Supplied material>
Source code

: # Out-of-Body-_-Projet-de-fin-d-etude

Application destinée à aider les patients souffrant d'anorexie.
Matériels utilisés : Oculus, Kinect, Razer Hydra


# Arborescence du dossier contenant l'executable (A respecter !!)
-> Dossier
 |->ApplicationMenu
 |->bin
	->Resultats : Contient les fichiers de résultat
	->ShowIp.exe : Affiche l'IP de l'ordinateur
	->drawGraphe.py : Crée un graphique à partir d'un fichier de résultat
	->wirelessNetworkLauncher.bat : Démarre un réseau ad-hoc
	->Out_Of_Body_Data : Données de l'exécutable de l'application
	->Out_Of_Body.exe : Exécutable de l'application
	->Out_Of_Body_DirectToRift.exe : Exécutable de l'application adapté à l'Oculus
...
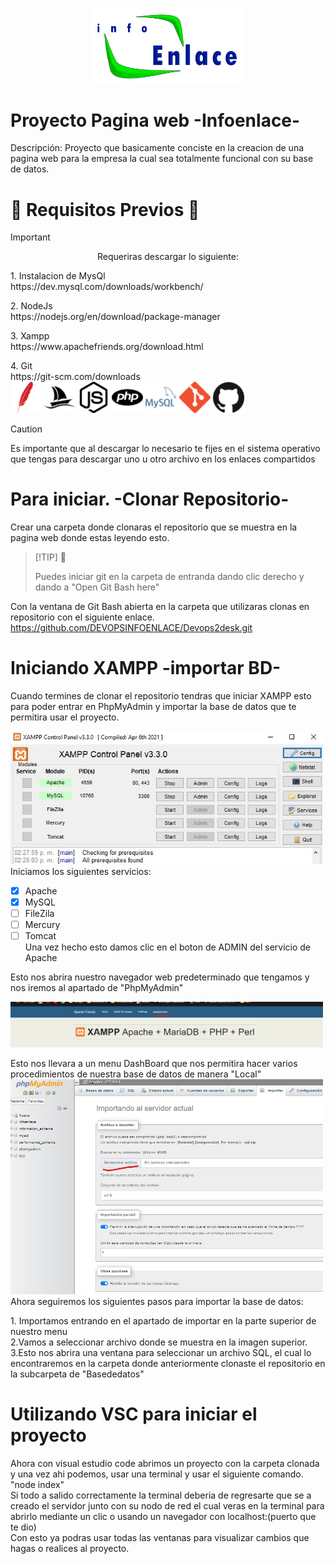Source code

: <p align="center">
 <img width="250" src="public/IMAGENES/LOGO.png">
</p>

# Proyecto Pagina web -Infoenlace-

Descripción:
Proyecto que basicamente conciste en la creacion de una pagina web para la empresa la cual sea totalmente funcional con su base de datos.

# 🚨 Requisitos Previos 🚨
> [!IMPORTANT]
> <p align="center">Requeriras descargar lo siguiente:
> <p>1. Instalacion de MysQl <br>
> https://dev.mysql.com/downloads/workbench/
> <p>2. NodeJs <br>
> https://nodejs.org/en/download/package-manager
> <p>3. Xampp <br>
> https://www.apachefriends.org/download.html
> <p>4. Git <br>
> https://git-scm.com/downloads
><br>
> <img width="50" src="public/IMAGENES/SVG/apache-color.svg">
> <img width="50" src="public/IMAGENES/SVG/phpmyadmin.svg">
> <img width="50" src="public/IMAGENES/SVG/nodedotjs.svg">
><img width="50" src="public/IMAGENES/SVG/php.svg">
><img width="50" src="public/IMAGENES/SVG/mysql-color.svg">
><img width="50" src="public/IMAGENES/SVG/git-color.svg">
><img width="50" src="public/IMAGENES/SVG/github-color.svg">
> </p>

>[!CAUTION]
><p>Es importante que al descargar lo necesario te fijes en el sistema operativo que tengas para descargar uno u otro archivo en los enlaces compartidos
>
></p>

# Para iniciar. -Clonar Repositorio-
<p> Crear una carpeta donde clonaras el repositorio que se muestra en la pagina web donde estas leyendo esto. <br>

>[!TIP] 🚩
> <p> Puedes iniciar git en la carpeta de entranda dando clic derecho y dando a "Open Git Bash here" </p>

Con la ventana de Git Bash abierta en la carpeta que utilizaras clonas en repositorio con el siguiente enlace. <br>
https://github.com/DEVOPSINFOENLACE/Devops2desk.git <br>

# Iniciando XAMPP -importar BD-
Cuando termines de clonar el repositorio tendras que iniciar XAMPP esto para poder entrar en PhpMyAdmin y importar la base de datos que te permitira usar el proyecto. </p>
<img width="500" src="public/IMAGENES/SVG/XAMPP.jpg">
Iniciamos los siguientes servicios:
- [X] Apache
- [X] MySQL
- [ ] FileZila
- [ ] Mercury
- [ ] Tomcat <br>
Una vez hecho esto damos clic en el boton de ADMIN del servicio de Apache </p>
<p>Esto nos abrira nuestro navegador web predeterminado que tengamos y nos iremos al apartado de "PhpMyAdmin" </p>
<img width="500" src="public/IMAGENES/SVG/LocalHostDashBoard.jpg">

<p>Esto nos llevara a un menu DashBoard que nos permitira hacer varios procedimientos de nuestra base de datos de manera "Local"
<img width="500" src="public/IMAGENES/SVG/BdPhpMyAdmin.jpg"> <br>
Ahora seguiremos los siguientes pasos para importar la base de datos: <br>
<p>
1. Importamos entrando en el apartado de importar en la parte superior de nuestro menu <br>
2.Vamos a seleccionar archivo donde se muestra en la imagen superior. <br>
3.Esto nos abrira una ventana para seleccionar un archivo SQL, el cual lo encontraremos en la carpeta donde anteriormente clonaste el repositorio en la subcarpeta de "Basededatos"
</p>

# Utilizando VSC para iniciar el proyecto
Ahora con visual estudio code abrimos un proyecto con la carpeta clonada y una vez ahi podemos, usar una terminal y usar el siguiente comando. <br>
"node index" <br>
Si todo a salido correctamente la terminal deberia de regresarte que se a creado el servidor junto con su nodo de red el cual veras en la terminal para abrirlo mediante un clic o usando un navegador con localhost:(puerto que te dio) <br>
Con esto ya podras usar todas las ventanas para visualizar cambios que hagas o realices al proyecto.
---
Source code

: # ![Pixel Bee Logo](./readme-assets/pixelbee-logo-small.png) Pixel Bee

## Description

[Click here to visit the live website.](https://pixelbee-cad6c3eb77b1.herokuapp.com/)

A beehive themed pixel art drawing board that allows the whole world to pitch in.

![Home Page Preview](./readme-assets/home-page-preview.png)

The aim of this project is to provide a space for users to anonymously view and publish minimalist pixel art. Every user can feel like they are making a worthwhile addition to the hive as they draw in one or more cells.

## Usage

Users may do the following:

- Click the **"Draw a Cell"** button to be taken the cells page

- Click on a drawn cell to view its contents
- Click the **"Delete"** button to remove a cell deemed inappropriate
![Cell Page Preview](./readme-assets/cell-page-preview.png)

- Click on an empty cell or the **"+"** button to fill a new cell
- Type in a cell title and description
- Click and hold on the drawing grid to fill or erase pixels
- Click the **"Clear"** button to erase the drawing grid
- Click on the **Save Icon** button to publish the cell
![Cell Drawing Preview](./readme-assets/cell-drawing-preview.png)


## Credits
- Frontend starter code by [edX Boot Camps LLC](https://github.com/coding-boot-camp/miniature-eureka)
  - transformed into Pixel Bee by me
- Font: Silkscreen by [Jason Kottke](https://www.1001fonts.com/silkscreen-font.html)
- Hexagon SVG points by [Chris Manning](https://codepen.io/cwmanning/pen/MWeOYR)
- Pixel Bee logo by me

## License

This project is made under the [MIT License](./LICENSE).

Problem requirements> Show all lines in the records above that hold "iniciar".

Task result>
# Para iniciar. -Clonar Repositorio-
> <p> Puedes iniciar git en la carpeta de entranda dando clic derecho y dando a "Open Git Bash here" </p>
Cuando termines de clonar el repositorio tendras que iniciar XAMPP esto para poder entrar en PhpMyAdmin y importar la base de datos que te permitira usar el proyecto. </p>
# Utilizando VSC para iniciar el proyecto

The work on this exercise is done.